With the launch of its new Amazon Ride service, the e-commerce Giant is embarking on a private solution to the very public problem of traffic congestion in the city of Seattle.

Starting Monday, Amazon will operate a private bus service for Seattle-area employees—and apparently their dogs, too—ferrying them from Redmond, Issaquah, and Bellevue to the company's offices at South Lake Union Campus as well as its Doppler Tower corporate headquarters in Seattle proper.

Both full- and part-time employees will be able to reserve seats for free shuttles that will run six times each morning and evening. WiFi will be provided on the buses, and if riders experience an emergency or have to work late, Amazon Ride will offer a limited number of guaranteed rides home each year.
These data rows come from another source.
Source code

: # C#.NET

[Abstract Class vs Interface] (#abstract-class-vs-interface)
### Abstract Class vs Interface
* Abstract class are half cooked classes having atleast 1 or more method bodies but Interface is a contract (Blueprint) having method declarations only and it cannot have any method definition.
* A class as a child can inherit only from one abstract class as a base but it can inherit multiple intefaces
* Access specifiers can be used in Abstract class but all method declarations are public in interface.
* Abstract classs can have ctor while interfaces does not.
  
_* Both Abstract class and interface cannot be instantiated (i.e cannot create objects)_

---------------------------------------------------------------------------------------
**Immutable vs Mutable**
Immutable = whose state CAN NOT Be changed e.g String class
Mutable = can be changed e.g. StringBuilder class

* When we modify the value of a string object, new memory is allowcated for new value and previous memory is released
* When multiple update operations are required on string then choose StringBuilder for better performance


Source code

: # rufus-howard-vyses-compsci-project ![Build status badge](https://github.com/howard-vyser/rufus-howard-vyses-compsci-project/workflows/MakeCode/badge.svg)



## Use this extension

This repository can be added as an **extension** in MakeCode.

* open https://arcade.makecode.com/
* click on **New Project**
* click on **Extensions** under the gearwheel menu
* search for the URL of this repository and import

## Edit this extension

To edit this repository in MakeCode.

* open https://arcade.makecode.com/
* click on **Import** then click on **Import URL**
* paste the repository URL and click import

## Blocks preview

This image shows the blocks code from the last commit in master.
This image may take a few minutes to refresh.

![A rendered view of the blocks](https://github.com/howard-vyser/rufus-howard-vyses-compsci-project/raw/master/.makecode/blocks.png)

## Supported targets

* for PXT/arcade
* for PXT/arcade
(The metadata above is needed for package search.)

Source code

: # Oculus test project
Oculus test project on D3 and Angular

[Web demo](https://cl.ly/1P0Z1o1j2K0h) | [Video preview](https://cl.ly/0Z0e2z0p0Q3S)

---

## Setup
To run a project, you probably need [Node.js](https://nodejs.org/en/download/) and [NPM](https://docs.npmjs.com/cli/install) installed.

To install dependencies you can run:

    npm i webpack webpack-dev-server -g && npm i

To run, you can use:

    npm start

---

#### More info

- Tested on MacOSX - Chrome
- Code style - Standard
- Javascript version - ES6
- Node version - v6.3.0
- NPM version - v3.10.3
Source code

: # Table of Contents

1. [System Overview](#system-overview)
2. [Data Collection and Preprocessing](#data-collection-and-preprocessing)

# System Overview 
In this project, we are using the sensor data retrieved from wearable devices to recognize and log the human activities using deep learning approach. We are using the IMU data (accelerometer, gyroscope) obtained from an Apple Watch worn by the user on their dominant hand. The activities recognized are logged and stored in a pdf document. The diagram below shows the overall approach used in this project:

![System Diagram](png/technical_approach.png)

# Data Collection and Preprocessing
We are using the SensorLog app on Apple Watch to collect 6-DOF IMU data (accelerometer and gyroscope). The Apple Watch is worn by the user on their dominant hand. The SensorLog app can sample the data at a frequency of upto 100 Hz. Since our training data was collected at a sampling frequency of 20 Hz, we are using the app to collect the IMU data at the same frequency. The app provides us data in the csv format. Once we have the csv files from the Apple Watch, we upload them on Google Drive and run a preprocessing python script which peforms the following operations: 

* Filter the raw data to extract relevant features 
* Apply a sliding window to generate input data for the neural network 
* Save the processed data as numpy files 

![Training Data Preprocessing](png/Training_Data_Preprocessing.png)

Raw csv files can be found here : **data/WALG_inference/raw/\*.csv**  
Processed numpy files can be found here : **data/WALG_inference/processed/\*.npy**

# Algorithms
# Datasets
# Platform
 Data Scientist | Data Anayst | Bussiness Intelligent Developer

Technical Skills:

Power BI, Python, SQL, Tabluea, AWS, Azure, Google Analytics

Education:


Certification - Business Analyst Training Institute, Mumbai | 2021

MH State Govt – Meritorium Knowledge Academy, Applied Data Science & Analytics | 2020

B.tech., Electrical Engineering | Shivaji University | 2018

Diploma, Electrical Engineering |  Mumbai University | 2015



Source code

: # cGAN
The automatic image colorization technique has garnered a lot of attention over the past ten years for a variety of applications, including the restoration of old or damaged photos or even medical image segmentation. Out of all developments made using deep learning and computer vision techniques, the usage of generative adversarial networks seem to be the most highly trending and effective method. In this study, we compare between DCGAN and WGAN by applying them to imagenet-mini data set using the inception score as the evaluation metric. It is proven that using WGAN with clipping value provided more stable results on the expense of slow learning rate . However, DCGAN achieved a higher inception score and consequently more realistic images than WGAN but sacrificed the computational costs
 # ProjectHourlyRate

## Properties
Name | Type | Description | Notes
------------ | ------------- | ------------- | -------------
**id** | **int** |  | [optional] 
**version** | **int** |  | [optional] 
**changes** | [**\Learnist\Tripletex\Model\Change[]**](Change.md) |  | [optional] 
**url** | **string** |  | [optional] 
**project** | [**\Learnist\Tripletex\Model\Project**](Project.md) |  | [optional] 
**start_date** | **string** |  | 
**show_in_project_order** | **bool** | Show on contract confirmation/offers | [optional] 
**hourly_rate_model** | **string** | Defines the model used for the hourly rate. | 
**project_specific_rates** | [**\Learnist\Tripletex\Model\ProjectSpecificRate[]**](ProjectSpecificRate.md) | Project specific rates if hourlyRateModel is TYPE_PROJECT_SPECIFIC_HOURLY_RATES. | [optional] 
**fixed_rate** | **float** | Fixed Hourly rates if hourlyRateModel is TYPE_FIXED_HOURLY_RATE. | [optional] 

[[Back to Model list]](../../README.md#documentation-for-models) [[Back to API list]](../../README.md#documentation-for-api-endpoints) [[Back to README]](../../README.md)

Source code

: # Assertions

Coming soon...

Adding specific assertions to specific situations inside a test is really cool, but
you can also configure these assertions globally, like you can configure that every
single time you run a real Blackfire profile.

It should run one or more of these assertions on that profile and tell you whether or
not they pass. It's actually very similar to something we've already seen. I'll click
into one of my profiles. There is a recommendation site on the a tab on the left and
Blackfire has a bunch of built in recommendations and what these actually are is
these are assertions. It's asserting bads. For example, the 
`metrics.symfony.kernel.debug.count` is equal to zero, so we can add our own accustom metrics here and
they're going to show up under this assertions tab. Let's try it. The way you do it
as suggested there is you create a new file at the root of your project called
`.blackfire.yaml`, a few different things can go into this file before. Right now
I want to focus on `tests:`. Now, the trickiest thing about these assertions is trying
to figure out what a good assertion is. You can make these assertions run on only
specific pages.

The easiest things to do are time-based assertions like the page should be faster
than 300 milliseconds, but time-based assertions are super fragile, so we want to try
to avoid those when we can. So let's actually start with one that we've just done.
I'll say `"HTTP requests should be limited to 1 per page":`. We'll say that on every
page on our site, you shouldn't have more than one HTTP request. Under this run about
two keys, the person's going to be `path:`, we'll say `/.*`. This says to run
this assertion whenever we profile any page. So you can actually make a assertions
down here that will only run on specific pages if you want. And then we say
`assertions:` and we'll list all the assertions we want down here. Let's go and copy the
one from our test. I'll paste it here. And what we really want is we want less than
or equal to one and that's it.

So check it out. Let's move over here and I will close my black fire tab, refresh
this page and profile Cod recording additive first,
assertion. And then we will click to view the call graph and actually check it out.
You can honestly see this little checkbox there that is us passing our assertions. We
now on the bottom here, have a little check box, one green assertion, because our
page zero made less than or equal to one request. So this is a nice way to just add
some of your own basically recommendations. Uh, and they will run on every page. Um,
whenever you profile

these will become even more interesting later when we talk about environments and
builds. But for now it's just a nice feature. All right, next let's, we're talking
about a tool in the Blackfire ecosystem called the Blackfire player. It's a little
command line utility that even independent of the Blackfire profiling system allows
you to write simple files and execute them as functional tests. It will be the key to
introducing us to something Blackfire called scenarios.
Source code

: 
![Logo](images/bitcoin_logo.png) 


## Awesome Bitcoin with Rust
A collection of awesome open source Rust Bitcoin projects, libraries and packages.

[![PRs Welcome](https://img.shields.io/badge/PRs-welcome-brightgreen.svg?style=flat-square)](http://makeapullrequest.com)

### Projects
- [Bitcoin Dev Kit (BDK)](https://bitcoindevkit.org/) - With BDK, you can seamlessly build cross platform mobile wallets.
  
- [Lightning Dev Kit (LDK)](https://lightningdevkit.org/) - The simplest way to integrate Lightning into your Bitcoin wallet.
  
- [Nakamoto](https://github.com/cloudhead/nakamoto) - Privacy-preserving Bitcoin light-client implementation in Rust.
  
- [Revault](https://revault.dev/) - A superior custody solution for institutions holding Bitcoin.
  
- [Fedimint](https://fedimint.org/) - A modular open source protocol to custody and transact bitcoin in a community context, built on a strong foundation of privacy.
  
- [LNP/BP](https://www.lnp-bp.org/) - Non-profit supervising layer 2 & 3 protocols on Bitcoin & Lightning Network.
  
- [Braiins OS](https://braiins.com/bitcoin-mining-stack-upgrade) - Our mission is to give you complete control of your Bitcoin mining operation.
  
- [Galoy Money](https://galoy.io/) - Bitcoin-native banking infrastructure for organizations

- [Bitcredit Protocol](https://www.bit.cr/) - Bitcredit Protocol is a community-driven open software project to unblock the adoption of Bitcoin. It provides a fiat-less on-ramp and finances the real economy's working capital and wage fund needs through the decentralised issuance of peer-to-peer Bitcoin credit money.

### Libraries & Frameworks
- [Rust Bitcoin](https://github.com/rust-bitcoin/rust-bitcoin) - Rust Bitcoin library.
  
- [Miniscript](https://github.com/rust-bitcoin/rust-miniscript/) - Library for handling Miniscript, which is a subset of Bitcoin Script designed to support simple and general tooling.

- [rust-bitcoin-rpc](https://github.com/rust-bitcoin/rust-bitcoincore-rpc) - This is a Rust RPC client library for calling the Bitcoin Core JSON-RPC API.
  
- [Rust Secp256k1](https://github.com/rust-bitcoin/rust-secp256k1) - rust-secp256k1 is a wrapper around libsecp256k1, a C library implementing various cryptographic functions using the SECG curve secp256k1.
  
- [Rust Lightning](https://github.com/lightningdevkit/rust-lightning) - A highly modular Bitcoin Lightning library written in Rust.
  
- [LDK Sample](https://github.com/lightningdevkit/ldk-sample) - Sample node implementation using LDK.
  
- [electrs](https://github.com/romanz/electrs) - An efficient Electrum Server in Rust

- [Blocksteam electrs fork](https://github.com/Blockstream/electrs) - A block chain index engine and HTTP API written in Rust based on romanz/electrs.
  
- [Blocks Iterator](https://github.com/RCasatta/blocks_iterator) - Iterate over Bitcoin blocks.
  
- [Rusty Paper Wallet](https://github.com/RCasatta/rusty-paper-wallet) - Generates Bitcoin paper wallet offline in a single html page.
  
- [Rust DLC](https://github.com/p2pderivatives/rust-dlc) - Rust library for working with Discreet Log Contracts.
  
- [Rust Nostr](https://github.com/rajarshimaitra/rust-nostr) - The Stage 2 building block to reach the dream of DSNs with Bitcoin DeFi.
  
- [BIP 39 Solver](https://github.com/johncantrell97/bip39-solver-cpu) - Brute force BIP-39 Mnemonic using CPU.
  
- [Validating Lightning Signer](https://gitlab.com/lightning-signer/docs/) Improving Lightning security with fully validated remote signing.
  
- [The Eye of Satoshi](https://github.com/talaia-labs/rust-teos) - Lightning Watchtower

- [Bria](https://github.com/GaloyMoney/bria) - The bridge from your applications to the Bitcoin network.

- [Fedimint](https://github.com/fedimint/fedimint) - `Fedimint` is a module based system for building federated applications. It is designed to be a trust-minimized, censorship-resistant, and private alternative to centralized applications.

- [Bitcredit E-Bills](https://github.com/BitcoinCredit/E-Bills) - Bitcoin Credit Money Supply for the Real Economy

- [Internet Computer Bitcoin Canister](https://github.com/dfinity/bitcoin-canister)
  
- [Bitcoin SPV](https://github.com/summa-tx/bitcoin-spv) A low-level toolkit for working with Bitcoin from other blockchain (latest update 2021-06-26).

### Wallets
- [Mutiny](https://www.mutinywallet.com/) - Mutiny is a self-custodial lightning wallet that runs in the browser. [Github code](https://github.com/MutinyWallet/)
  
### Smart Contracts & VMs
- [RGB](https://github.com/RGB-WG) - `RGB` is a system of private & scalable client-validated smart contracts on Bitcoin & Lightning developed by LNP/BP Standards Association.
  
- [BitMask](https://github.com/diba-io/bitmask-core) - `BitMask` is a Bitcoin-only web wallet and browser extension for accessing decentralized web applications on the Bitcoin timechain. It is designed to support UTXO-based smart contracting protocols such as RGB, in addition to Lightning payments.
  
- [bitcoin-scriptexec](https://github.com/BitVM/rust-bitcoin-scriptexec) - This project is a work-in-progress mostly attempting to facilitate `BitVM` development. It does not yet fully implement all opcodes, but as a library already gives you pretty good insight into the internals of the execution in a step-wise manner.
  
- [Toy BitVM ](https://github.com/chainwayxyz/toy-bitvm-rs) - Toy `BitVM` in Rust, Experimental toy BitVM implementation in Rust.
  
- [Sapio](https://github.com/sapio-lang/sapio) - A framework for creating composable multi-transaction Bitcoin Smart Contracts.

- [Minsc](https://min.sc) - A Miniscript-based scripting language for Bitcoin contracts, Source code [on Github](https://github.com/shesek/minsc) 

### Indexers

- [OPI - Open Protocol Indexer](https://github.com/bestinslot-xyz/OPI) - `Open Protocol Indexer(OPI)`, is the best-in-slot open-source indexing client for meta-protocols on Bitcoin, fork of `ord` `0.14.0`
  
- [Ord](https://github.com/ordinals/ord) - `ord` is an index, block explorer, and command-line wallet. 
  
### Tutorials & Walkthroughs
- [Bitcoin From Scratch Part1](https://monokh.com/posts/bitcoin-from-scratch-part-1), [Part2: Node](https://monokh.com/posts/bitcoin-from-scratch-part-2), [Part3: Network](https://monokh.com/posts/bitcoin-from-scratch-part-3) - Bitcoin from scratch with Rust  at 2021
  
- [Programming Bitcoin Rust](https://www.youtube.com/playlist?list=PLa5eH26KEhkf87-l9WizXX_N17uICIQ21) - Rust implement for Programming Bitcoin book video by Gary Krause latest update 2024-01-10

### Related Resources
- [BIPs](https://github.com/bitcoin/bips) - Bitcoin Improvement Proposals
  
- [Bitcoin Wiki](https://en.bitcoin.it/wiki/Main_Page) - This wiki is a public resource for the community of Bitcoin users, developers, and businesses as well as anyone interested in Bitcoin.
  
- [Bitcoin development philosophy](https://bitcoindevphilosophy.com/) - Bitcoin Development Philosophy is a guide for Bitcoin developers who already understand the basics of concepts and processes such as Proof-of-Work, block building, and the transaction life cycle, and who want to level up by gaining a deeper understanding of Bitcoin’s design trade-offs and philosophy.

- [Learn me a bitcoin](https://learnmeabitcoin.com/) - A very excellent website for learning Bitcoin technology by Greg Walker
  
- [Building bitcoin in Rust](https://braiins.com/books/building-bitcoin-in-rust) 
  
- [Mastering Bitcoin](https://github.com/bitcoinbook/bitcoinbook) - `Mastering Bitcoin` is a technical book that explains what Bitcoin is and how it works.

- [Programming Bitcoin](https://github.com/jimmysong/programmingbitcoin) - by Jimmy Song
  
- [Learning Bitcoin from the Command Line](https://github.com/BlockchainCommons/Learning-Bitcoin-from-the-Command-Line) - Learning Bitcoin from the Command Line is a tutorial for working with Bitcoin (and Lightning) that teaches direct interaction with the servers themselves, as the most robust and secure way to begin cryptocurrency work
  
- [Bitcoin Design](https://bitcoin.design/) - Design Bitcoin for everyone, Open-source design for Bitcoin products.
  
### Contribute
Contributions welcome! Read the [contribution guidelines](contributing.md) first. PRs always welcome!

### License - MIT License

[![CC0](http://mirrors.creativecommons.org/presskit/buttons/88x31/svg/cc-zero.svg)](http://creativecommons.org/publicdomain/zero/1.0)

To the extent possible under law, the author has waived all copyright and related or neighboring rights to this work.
This will no doubt come as a welcome relief to the 20,000 or so employees who work at Amazon's Seattle locations, a little under 50 percent of whom currently drive to work.

America's Emerald City has long scored poorly on measures of drivability. An index of road congestion released in March found that Seattle was the 4th worst city in the United States for traffic, with congestion extending trip times by an average of 31 percent. Only New York, Los Angeles, and San Jose scored worse.

Amazon isn't the first to respond to this dismal transportation situation by offering workers a private transit option. Microsoft, for instance, has run a bus service for employees since 2007 that has proven highly popular. Though it began with just five lines, Microsoft Connector now runs 23 routes for its roughly 44,000 workers in the greater Seattle area.

Amazon is no doubt hoping its new commuter service will help it compete with other area employers who offer transportation benefits, making the company a more attractive option for the tech talent streaming into the communities surrounding Seattle.

Believers in free markets might also hope that the spread of private efforts such as Amazon Ride and Microsoft Connector will demonstrate that there are alternatives to the view that tackling traffic congestion is the sole purview of the government.

This is particularly relevant for Seattle-area taxpayers, who are being asked to vote this fall on a $54 billion proposal to expand the region's public transit service. Amazon and Microsoft are themselves major donors to the initiative, even as they're showing the city what can be done without the aid of taxpayer dollars.